- **DATA SUPPLIED**
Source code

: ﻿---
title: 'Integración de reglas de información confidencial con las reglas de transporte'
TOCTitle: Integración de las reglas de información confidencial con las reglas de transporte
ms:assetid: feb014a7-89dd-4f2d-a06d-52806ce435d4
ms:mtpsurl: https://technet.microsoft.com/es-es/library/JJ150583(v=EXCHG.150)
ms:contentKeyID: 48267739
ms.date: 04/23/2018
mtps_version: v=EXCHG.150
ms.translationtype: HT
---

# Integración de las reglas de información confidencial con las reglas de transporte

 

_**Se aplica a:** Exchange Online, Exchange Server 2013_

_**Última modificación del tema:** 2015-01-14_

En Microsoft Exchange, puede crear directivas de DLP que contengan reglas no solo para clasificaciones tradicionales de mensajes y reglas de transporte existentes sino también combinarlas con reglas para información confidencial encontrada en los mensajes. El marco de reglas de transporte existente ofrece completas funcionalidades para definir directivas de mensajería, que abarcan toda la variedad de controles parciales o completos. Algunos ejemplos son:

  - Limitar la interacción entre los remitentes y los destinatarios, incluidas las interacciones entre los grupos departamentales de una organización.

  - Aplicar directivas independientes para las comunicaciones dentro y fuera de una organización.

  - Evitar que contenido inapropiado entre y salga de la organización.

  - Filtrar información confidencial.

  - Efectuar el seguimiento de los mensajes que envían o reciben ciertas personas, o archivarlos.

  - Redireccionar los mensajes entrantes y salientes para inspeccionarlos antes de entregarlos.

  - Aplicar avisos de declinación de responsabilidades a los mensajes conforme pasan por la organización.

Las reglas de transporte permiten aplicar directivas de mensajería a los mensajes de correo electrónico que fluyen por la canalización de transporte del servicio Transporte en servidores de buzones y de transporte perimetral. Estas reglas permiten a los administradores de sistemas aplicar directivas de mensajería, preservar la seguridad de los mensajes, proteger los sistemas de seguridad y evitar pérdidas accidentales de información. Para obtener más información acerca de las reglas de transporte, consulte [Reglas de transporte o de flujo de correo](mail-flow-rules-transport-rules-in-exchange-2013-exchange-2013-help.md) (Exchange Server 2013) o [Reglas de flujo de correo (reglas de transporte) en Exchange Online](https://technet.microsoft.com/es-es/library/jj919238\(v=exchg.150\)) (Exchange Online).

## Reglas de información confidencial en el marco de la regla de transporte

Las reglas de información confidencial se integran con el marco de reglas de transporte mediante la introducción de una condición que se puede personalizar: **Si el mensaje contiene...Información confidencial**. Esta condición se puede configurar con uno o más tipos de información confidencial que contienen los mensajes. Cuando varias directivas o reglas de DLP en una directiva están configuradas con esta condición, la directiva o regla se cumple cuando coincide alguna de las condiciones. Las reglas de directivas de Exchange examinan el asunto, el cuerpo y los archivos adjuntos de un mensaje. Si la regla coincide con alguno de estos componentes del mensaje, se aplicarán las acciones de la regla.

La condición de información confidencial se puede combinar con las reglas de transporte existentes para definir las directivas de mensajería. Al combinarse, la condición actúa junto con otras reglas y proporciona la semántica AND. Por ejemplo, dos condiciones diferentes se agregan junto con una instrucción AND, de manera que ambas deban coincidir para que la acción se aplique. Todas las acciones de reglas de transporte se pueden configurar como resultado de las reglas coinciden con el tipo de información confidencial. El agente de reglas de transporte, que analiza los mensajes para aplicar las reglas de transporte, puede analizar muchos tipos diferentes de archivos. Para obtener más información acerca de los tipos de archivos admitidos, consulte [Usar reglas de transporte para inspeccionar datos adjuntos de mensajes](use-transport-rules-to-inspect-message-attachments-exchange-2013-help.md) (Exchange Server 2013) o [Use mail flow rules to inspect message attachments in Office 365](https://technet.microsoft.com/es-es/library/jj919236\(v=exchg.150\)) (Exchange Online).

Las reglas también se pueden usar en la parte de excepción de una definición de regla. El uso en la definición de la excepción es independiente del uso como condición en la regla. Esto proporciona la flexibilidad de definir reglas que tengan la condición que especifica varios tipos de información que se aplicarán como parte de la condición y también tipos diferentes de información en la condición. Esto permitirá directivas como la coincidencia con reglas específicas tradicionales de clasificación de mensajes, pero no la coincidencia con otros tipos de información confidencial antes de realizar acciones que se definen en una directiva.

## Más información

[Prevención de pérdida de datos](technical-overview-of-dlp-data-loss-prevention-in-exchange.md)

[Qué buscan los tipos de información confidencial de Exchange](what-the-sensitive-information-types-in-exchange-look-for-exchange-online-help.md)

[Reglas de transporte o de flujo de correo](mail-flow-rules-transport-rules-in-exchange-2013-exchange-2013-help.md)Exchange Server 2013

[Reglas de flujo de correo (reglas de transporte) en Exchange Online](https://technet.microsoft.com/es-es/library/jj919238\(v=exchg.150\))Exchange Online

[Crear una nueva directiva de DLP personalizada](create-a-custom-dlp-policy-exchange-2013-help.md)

- **WORK INSTRUCTION**
Lines from the entries that contain the string "correo" are what must be copied.

- **RESULT OF THIS TASK**
Las reglas de transporte permiten aplicar directivas de mensajería a los mensajes de correo electrónico que fluyen por la canalización de transporte del servicio Transporte en servidores de buzones y de transporte perimetral. Estas reglas permiten a los administradores de sistemas aplicar directivas de mensajería, preservar la seguridad de los mensajes, proteger los sistemas de seguridad y evitar pérdidas accidentales de información. Para obtener más información acerca de las reglas de transporte, consulte [Reglas de transporte o de flujo de correo](mail-flow-rules-transport-rules-in-exchange-2013-exchange-2013-help.md) (Exchange Server 2013) o [Reglas de flujo de correo (reglas de transporte) en Exchange Online](https://technet.microsoft.com/es-es/library/jj919238\(v=exchg.150\)) (Exchange Online).
[Reglas de transporte o de flujo de correo](mail-flow-rules-transport-rules-in-exchange-2013-exchange-2013-help.md)Exchange Server 2013
[Reglas de flujo de correo (reglas de transporte) en Exchange Online](https://technet.microsoft.com/es-es/library/jj919238\(v=exchg.150\))Exchange Online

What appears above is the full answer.